Abgrenzung zur Mittelwertmethode nach dem Stuttgarter Verfahren

Die Praktikermethode unterscheidet sich von der Mittelwertmethode in einem wichtigen Detail: Hier erhalten Erträge in der Regel eine doppelte; Substanzwerte eine einfache Gewichtung, während es beim Stuttgarter Verfahren genau andersherum ist. Damit offenbart sich ein weiterer Grund, warum fachliche Expertise und Erfahrung in der Unternehmensbewertung besondere Bedeutung erhält: Der angewandte Bewertungs-Mix ist individuell auf das Unternehmen abzustimmen, um verlässliche Ergebnisse zu erhalten.

Im Regelfall lautet die Formel der Praktikermethode: Netto-Unternehmenswert = Netto-Ertragswert * 2 + Netto-Substanzwert, geteilt durch 3.

Eine individuelle Anpassung ist aber nach wie vor möglich und häufig nötig.

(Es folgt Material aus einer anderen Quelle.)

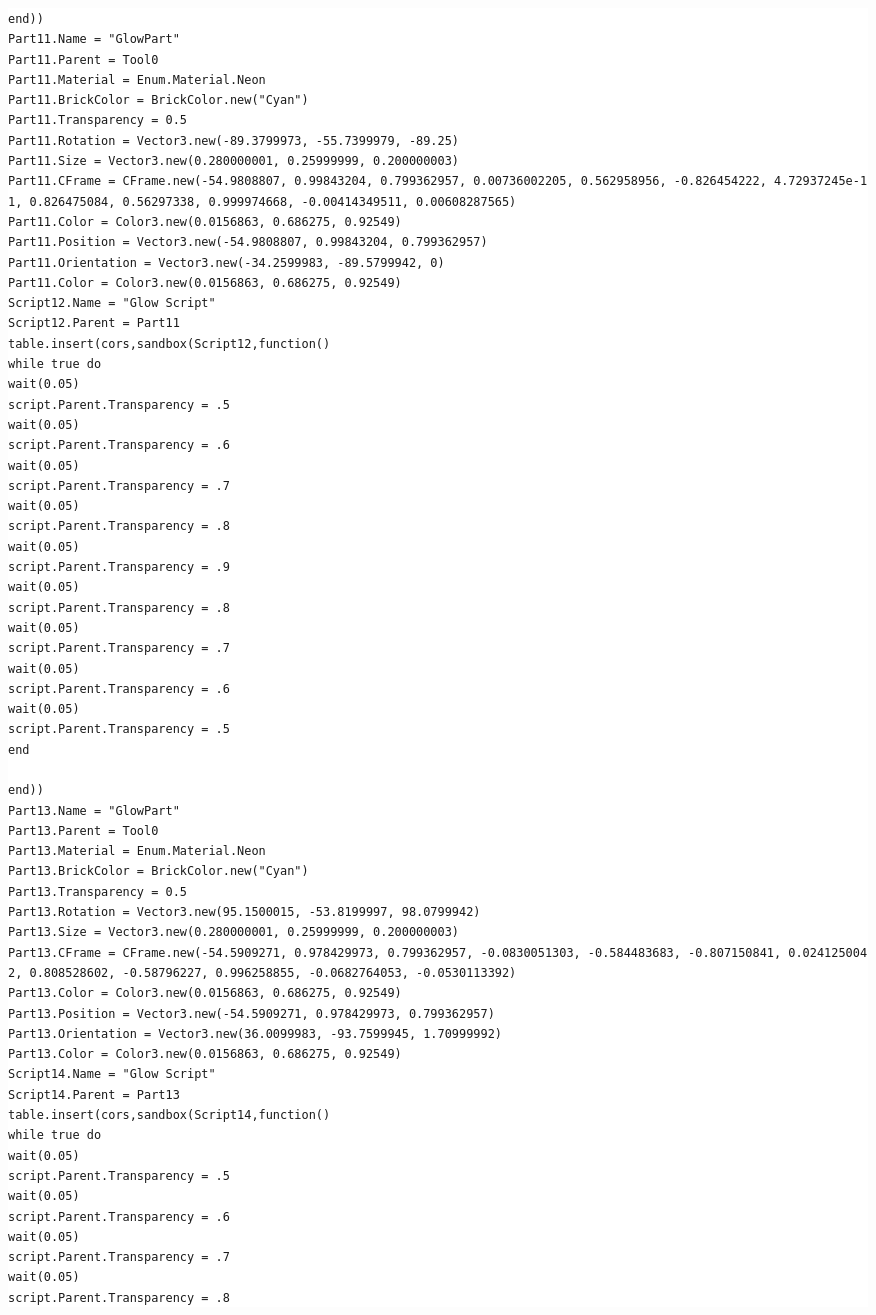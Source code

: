 	end))
	Part11.Name = "GlowPart"
	Part11.Parent = Tool0
	Part11.Material = Enum.Material.Neon
	Part11.BrickColor = BrickColor.new("Cyan")
	Part11.Transparency = 0.5
	Part11.Rotation = Vector3.new(-89.3799973, -55.7399979, -89.25)
	Part11.Size = Vector3.new(0.280000001, 0.25999999, 0.200000003)
	Part11.CFrame = CFrame.new(-54.9808807, 0.99843204, 0.799362957, 0.00736002205, 0.562958956, -0.826454222, 4.72937245e-11, 0.826475084, 0.56297338, 0.999974668, -0.00414349511, 0.00608287565)
	Part11.Color = Color3.new(0.0156863, 0.686275, 0.92549)
	Part11.Position = Vector3.new(-54.9808807, 0.99843204, 0.799362957)
	Part11.Orientation = Vector3.new(-34.2599983, -89.5799942, 0)
	Part11.Color = Color3.new(0.0156863, 0.686275, 0.92549)
	Script12.Name = "Glow Script"
	Script12.Parent = Part11
	table.insert(cors,sandbox(Script12,function()
	while true do
	wait(0.05)
	script.Parent.Transparency = .5
	wait(0.05)
	script.Parent.Transparency = .6
	wait(0.05)
	script.Parent.Transparency = .7
	wait(0.05)
	script.Parent.Transparency = .8
	wait(0.05)
	script.Parent.Transparency = .9
	wait(0.05)
	script.Parent.Transparency = .8
	wait(0.05)
	script.Parent.Transparency = .7
	wait(0.05)
	script.Parent.Transparency = .6
	wait(0.05)
	script.Parent.Transparency = .5
	end
	
	end))
	Part13.Name = "GlowPart"
	Part13.Parent = Tool0
	Part13.Material = Enum.Material.Neon
	Part13.BrickColor = BrickColor.new("Cyan")
	Part13.Transparency = 0.5
	Part13.Rotation = Vector3.new(95.1500015, -53.8199997, 98.0799942)
	Part13.Size = Vector3.new(0.280000001, 0.25999999, 0.200000003)
	Part13.CFrame = CFrame.new(-54.5909271, 0.978429973, 0.799362957, -0.0830051303, -0.584483683, -0.807150841, 0.0241250042, 0.808528602, -0.58796227, 0.996258855, -0.0682764053, -0.0530113392)
	Part13.Color = Color3.new(0.0156863, 0.686275, 0.92549)
	Part13.Position = Vector3.new(-54.5909271, 0.978429973, 0.799362957)
	Part13.Orientation = Vector3.new(36.0099983, -93.7599945, 1.70999992)
	Part13.Color = Color3.new(0.0156863, 0.686275, 0.92549)
	Script14.Name = "Glow Script"
	Script14.Parent = Part13
	table.insert(cors,sandbox(Script14,function()
	while true do
	wait(0.05)
	script.Parent.Transparency = .5
	wait(0.05)
	script.Parent.Transparency = .6
	wait(0.05)
	script.Parent.Transparency = .7
	wait(0.05)
	script.Parent.Transparency = .8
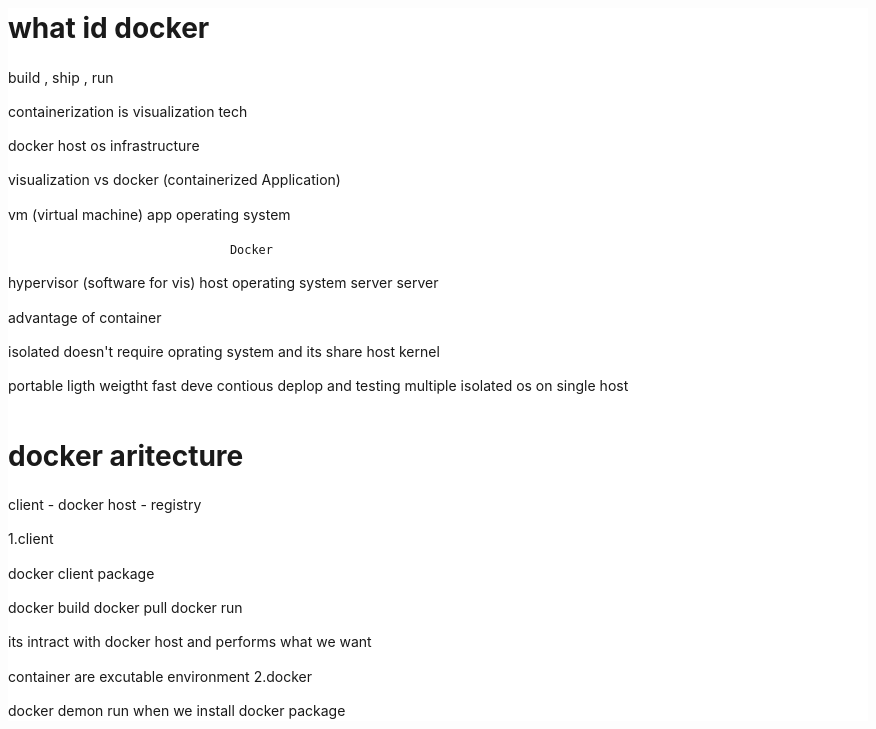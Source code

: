 # what id docker

build , ship , run

containerization is visualization tech

docker
host os
infrastructure


visualization    vs                docker (containerized Application)


vm (virtual machine)
app
operating system

                                   Docker
hypervisor (software for vis)      host operating system
server                             server


advantage of container

isolated
doesn't require oprating system and its share host kernel

portable
ligth weigtht
fast deve
contious deplop and testing
multiple isolated os on single host



# docker aritecture



client - docker host - registry



1.client

docker client package 

docker build
docker pull
docker run

its intract with docker host and performs what we want


container are excutable environment
2.docker

docker demon run when we install docker package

So könnte man die Gewichtung zwischen Ertrag und Substanz beispielsweise anpassen. Das hier vorgestellte 2:1-Verhältnis gilt aber als deshalb geläufig, weil es in dieser Form der Schweizer Fiskus nutzt.

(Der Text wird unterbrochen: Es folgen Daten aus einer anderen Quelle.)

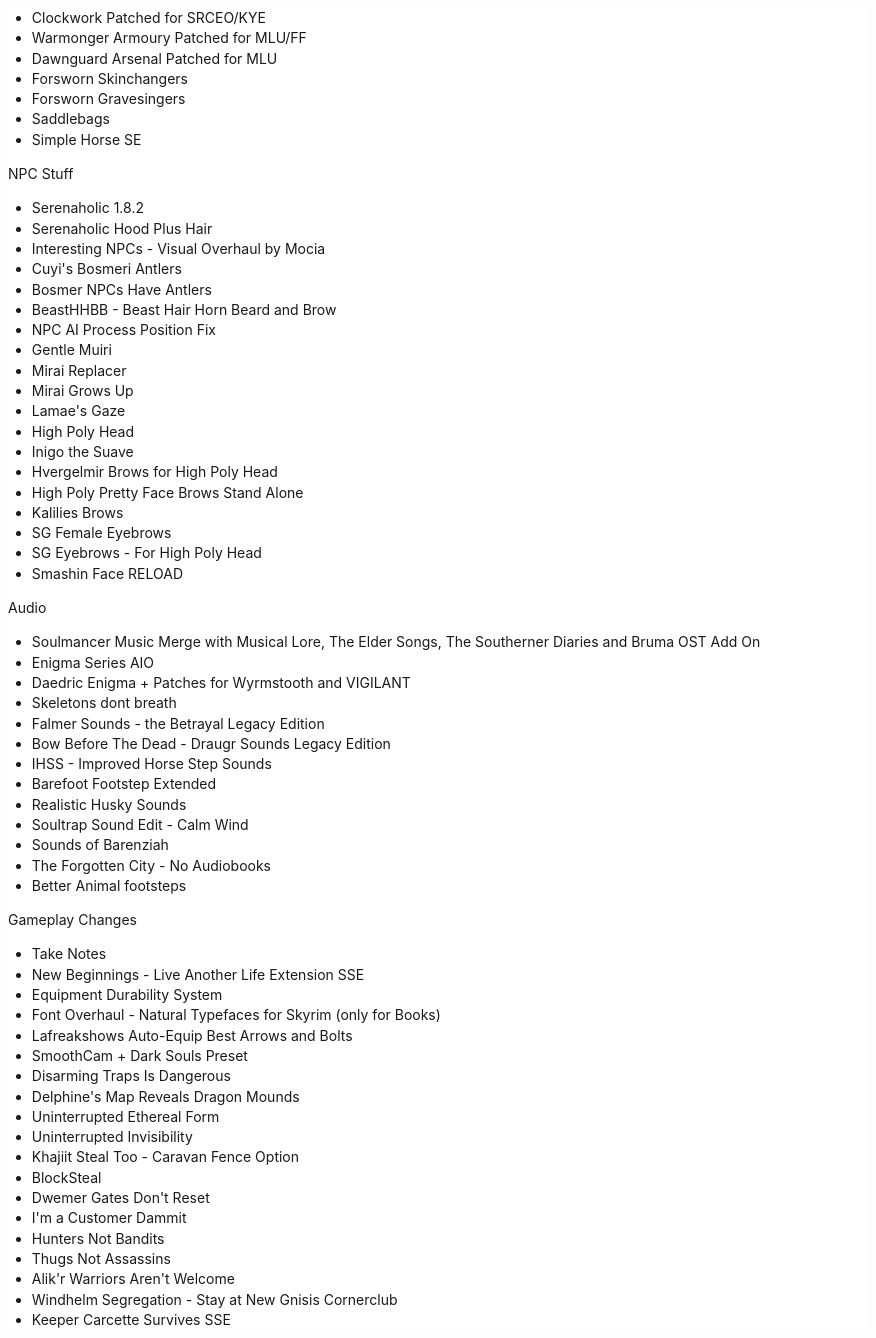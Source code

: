 - Clockwork Patched for SRCEO/KYE
- Warmonger Armoury Patched for MLU/FF
- Dawnguard Arsenal Patched for MLU
- Forsworn Skinchangers
- Forsworn Gravesingers
- Saddlebags 
- Simple Horse SE

NPC Stuff
- Serenaholic 1.8.2
- Serenaholic Hood Plus Hair
- Interesting NPCs - Visual Overhaul by Mocia
- Cuyi's Bosmeri Antlers
- Bosmer NPCs Have Antlers
- BeastHHBB - Beast Hair Horn Beard and Brow
- NPC AI Process Position Fix
- Gentle Muiri
- Mirai Replacer
- Mirai Grows Up
- Lamae's Gaze
- High Poly Head
- Inigo the Suave
- Hvergelmir Brows for High Poly Head
- High Poly Pretty Face Brows Stand Alone
- Kalilies Brows
- SG Female Eyebrows
- SG Eyebrows - For High Poly Head
- Smashin Face RELOAD

Audio
- Soulmancer Music Merge with Musical Lore, The Elder Songs, The Southerner Diaries and Bruma OST Add On
- Enigma Series AIO 
- Daedric Enigma + Patches for Wyrmstooth and VIGILANT 
- Skeletons dont breath
- Falmer Sounds - the Betrayal Legacy Edition
- Bow Before The Dead - Draugr Sounds Legacy Edition
- IHSS - Improved Horse Step Sounds
- Barefoot Footstep Extended
- Realistic Husky Sounds 
- Soultrap Sound Edit - Calm Wind
- Sounds of Barenziah
- The Forgotten City - No Audiobooks
- Better Animal footsteps

Gameplay Changes
- Take Notes
- New Beginnings - Live Another Life Extension SSE
- Equipment Durability System
- Font Overhaul - Natural Typefaces for Skyrim (only for Books)
- Lafreakshows Auto-Equip Best Arrows and Bolts
- SmoothCam + Dark Souls Preset
- Disarming Traps Is Dangerous
- Delphine's Map Reveals Dragon Mounds
- Uninterrupted Ethereal Form
- Uninterrupted Invisibility
- Khajiit Steal Too - Caravan Fence Option
- BlockSteal
- Dwemer Gates Don't Reset
- I'm a Customer Dammit
- Hunters Not Bandits
- Thugs Not Assassins
- Alik'r Warriors Aren't Welcome
- Windhelm Segregation - Stay at New Gnisis Cornerclub
- Keeper Carcette Survives SSE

Anpassung der Praktikermethode aus Sicht von Investoren

Eine etwaige Abgrenzung gegenüber der Praktikermethode, wie sie von den Schweizer Steuerbehörden genutzt wird, ist aus einem Gros von Gründen teilweise notwendig. So ist der angesetzte Kapitalisierungssatz, welcher bei den Steuerbehörden immer identisch ist, aus Investorensicht nicht zwangsläufig geeignet. Dieser gehört entsprechend dem übernommenen Risiko und weiteren individuellen Unternehmens- sowie Wirtschaftlichkeitsmerkmalen angepasst. Des Weiteren werden die einzelnen Werte aus dem unbereinigten Jahresabschluss hergeleitet, auch hier besteht unter Umständen Anpassungsbedarf, beispielsweise um eine zu hohe Gewichtung von Einmaleffekten zu vermeiden.

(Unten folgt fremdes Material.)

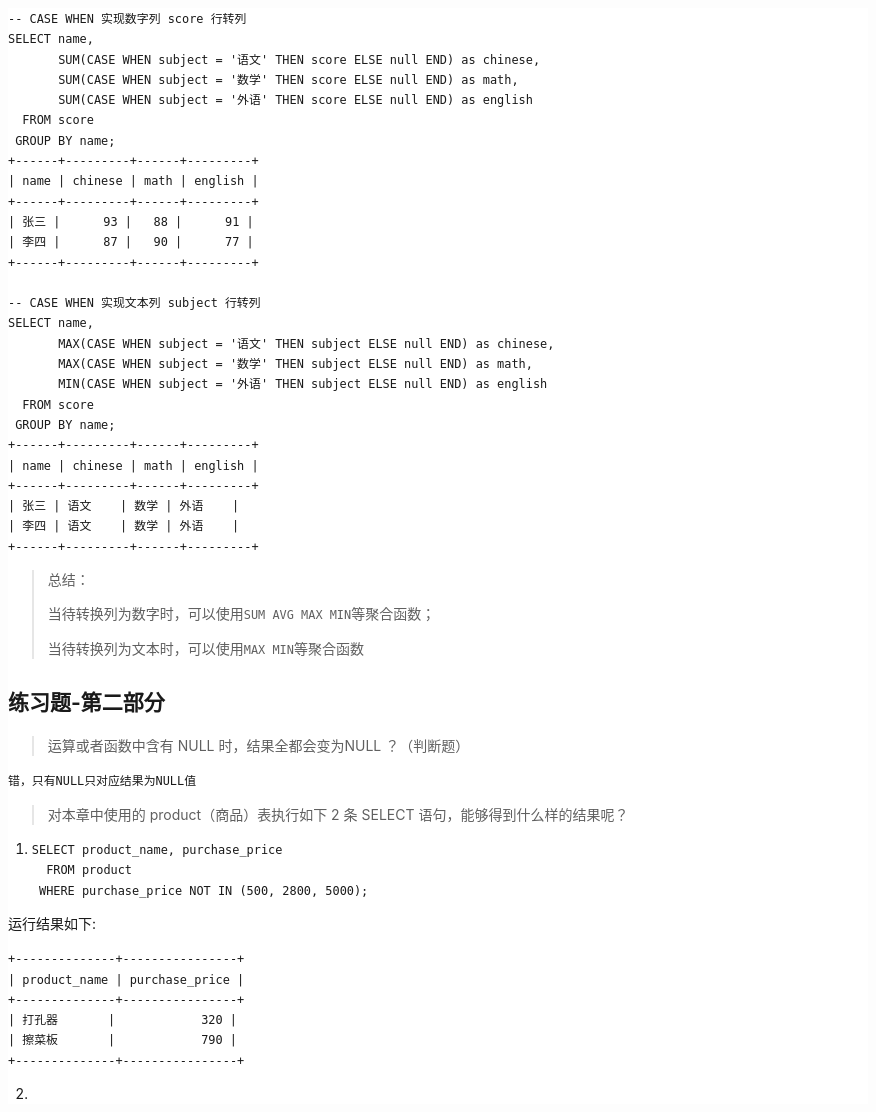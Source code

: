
 ```
-- CASE WHEN 实现数字列 score 行转列
SELECT name,
       SUM(CASE WHEN subject = '语文' THEN score ELSE null END) as chinese,
       SUM(CASE WHEN subject = '数学' THEN score ELSE null END) as math,
       SUM(CASE WHEN subject = '外语' THEN score ELSE null END) as english
  FROM score
 GROUP BY name;
+------+---------+------+---------+
| name | chinese | math | english |
+------+---------+------+---------+
| 张三 |      93 |   88 |      91 |
| 李四 |      87 |   90 |      77 |
+------+---------+------+---------+

-- CASE WHEN 实现文本列 subject 行转列
SELECT name,
       MAX(CASE WHEN subject = '语文' THEN subject ELSE null END) as chinese,
       MAX(CASE WHEN subject = '数学' THEN subject ELSE null END) as math,
       MIN(CASE WHEN subject = '外语' THEN subject ELSE null END) as english
  FROM score
 GROUP BY name;
+------+---------+------+---------+
| name | chinese | math | english |
+------+---------+------+---------+
| 张三 | 语文    | 数学 | 外语    |
| 李四 | 语文    | 数学 | 外语    |
+------+---------+------+---------+
```

>  总结：
>
> 当待转换列为数字时，可以使用`SUM AVG MAX MIN`等聚合函数；
>
> 当待转换列为文本时，可以使用`MAX MIN`等聚合函数

## 练习题-第二部分

> 运算或者函数中含有 NULL 时，结果全都会变为NULL ？（判断题）

```
错，只有NULL只对应结果为NULL值
```

> 对本章中使用的 product（商品）表执行如下 2 条 SELECT 语句，能够得到什么样的结果呢？

1. ```
   SELECT product_name, purchase_price
     FROM product
    WHERE purchase_price NOT IN (500, 2800, 5000);
   ```

运行结果如下:

```
+--------------+----------------+
| product_name | purchase_price |
+--------------+----------------+
| 打孔器       |            320 |
| 擦菜板       |            790 |
+--------------+----------------+
```

2. ```
```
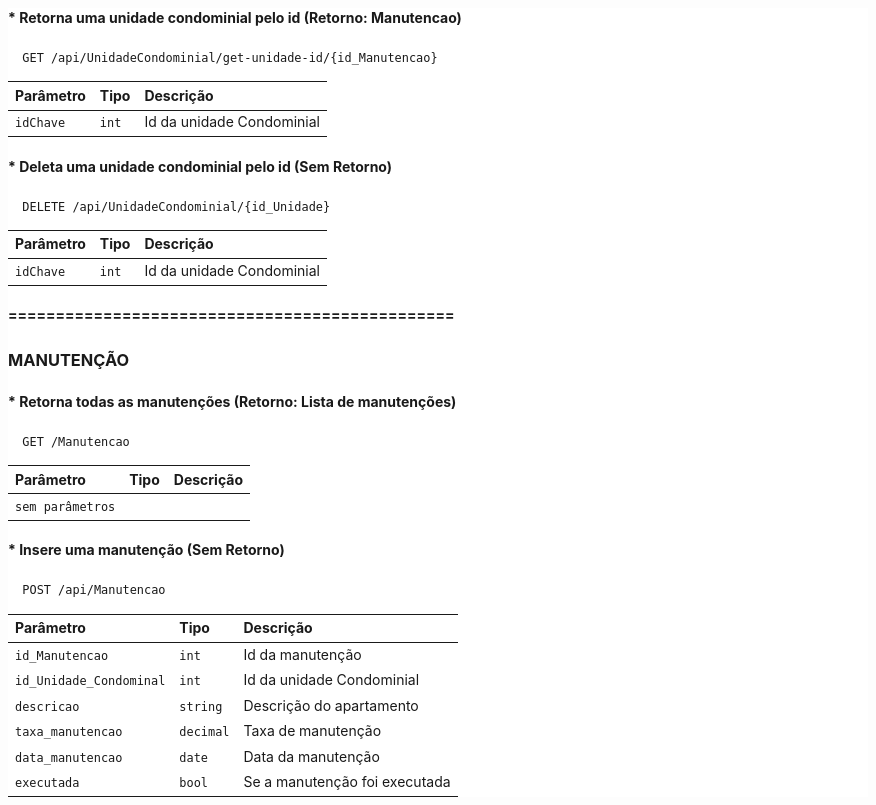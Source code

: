 
#### * Retorna uma unidade condominial pelo id (Retorno: Manutencao)

```http
  GET /api/UnidadeCondominial/get-unidade-id/{id_Manutencao}
```

| Parâmetro   | Tipo       | Descrição                                   |
| :---------- | :--------- | :------------------------------------------ |
| `idChave`      | `int` | Id da unidade Condominial |

#### * Deleta uma unidade condominial pelo id (Sem Retorno)

```http
  DELETE /api/UnidadeCondominial/{id_Unidade}
```

| Parâmetro   | Tipo       | Descrição                                   |
| :---------- | :--------- | :------------------------------------------ |
| `idChave`      | `int` | Id da unidade Condominial |

#### ===============================================

### MANUTENÇÃO

#### * Retorna todas as manutenções (Retorno: Lista de manutenções)

```http
  GET /Manutencao
```

| Parâmetro   | Tipo       | Descrição                           |
| :---------- | :--------- | :---------------------------------- |
| `sem parâmetros` |  |   |


#### * Insere uma manutenção (Sem Retorno)

```http
  POST /api/Manutencao
```

| Parâmetro   | Tipo       | Descrição                                   |
| :---------- | :--------- | :------------------------------------------ |
| `id_Manutencao`      | `int` | Id da manutenção |
| `id_Unidade_Condominal`      | `int` | Id da unidade Condominial |
| `descricao`      | `string` | Descrição do apartamento |
| `taxa_manutencao`      | `decimal` | Taxa de manutenção |
| `data_manutencao`      | `date` | Data da manutenção |
| `executada`      | `bool` | Se a manutenção foi executada |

Beispiele, wann die Praktikermethode im M&A-Bereich angewendet wird:

  • Kleine und mittelständische Unternehmen (KMU): Besonders geeignet für die Bewertung von KMUs, die weniger komplexe Bewertungen benötigen.
  • Schnelle und einfache Bewertung: Wenn eine unkomplizierte und rasche Unternehmensbewertung erforderlich ist.
  • Branchenspezifische Faustregeln: Für Branchen, die oft spezifische Bewertungsmaßstäbe oder Multiplikatoren verwenden.
  • Fehlende detaillierte Ertragsprognosen: Wenn detaillierte und langfristige Ertragsprognosen nicht verfügbar oder schwer zu erstellen sind.
  • Schweizer Markt- und Branchenkontext: Insbesondere wenn das Unternehmen in der Schweiz tätig ist oder wenn schweizerische Bewertungspraktiken relevant sind.
  • Nachfolgeregelungen: Häufig bei Unternehmensnachfolgen, insbesondere in familiären oder persönlichen Kontexten.
  • Ergänzung zu anderen Bewertungsmethoden: Kann als Ergänzung zu komplexeren Bewertungsverfahren dienen, um die Bewertungsergebnisse zu validieren oder zu ergänzen.

Sehr häufig kommt die Praktikermethode beispielsweise bei Unternehmen aus diesen Branchen zum Einsatz:

  • produzierende Gewerbe
  • Handwerksunternehmen
  • Handelsunternehmen

Bei geplanten Fusionen, Übernahmen oder vergleichbaren Transaktionen rückt die Praktikermethode, aufgrund der doppelten Gewichtung der Erträge, automatisch die Ertragsstärke eines Unternehmens in den Fokus. Aus Sicht von Investoren ist das besser geeignet als eine Übergewichtung der Substanz, da selbige allein keine Erträge gewährleistet. Investoren hingegen achten vermehrt auf die Amortisationsdauer ihres Kapitals.

Anpassungen sind auch an anderer Stelle möglich, unter anderem mit Hinblick auf die Gewichtung einzelner Geschäftsjahre. Denkbar wäre beispielsweise eine Übergewichtung des aktuellen Geschäftsjahres, sofern hierfür ein gravierender Grund besteht. Die Höhe des Diskontsatzes, der sich aus der Addition von risikolosen Zinssätzen, Risikozuschlägen und Aufschlägen errechnet, unterliegt ebenfalls einem gewissen Interpretationsspielraum.